From: "Lukas Wagner" <l.wagner@proxmox.com>
To: "Proxmox VE development discussion" <pve-devel@lists.proxmox.com>,
"Aaron Lauterer" <a.lauterer@proxmox.com>
Subject: Re: [pve-devel] [PATCH many v4 00/31] Expand and migrate RRD data and add/change summary graphs
Date: Tue, 29 Jul 2025 14:19:16 +0200 [thread overview]
Message-ID: <DBOJ7YLX5AL1.3M8J791J4K9J4@proxmox.com> (raw)
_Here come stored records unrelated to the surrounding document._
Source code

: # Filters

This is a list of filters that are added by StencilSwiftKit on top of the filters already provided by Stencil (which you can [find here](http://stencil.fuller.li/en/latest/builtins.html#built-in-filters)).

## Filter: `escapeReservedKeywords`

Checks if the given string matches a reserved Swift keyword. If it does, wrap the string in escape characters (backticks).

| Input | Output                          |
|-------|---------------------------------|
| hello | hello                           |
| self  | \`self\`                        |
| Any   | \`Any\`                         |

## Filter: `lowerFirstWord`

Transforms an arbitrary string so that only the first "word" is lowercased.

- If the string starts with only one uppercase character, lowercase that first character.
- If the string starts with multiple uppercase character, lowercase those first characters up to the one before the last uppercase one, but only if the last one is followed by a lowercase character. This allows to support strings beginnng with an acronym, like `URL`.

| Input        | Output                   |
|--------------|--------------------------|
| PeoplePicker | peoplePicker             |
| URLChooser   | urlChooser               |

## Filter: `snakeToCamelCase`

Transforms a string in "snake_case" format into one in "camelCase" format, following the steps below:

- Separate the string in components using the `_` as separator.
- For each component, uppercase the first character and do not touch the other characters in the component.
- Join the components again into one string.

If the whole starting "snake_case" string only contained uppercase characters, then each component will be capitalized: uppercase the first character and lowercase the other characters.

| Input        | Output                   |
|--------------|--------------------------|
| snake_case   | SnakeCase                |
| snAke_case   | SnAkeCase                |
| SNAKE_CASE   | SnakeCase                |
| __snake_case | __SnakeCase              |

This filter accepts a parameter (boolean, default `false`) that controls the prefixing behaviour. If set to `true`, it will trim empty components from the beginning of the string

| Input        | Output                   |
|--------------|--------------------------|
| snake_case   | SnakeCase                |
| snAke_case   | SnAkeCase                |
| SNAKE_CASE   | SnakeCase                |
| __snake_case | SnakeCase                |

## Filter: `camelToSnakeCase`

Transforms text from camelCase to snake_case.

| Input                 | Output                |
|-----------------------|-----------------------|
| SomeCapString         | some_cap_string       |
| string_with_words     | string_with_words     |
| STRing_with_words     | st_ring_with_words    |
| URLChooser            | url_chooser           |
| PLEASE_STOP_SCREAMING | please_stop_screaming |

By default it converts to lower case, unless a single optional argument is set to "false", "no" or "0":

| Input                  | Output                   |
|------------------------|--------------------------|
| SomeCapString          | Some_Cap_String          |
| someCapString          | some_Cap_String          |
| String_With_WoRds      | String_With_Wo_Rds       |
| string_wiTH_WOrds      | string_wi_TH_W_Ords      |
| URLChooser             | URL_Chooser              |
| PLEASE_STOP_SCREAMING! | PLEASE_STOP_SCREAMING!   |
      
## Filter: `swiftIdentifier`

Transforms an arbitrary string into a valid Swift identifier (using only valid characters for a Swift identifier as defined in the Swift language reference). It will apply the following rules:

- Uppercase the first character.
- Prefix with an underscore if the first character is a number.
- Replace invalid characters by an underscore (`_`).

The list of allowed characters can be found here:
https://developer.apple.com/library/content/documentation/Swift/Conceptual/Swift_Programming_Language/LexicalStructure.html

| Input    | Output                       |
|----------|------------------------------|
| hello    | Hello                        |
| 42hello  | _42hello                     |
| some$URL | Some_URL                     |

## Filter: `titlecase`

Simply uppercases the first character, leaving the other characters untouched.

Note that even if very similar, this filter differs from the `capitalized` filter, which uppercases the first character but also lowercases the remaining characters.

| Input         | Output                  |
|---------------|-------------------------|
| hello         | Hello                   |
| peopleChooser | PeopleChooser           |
In-Reply-To: <20250726010626.1496866-1-a.lauterer@proxmox.com>
On Sat Jul 26, 2025 at 3:05 AM CEST, Aaron Lauterer wrote:
> This patch series does a few things. It expands the RRD format for nodes and
> VMs. For all types (nodes, VMs, storage) we adjust the aggregation to align
> them with the way they are done on the Backup Server. Therefore, we have new
> RRD defitions for all 3 types.
>
> New values are added for nodes and VMs. In particular:
>
> Nodes:
> * memfree
> * arcsize
> * pressures:
> * cpu some
> * io some
> * io full
> * mem some
> * mem full
>
> VMs:
> * memhost (memory consumption of all processes in the guests cgroup, host view)
> * pressures:
> * cpu some
> * cpu full
> * io some
> * io full
> * mem some
> * mem full
>
> The change in RRD columns and aggregation means, that we need new RRD files. To
> not lose old RRD data, we need to migrate the old RRD files to the ones with
> the new schema. Some initial performance tests showed that migrating 10k VM
> RRD files took ~2m40s single threaded. This is way to long to do it within the
> pmxcfs itself. Therefore this will be a dedicated step:
> The new `proxmox-rrd-migration-tool` migrates the RRD files to the new location
> and aggregation schemas. It is run automatically by the postinst script of the
> pve-manager.
>
> This also means, that we need to handle the situation of new and old RRD
> files and formats. Therefore we introduce new keys by which the metrics
> are broadcast in a cluster. Up until now (pre PVE9), it is in the format of
> 'pve2-{type}/{resource id}'.
> Having the version number this early in the string makes it tough to match
> against newer ones, especially in the C code of the pmxcfs. To make it easier
> in the future, we change the key format to 'pve-{type}-{version}/{resource id}'.
> This way, we can fuzzy match against unknown 'pve-{type}-{version}' in the C
> code too and handle those situations better.
>
> The result is, that to avoid breaking changes, we are only allowed to add new
> columns, but not modify or remove existing columns!
>
>
> To avoid missing data and key errors in the journal, we already bumped
> changes to PVE 8 so it can handle the new format sent out by pvestatd in the
> latest versions.
>
> On the GUI side, we switch memory graphs to stacked area graphs and for VMs
> we also have a dedicated line for the memory consumption as the host sees it.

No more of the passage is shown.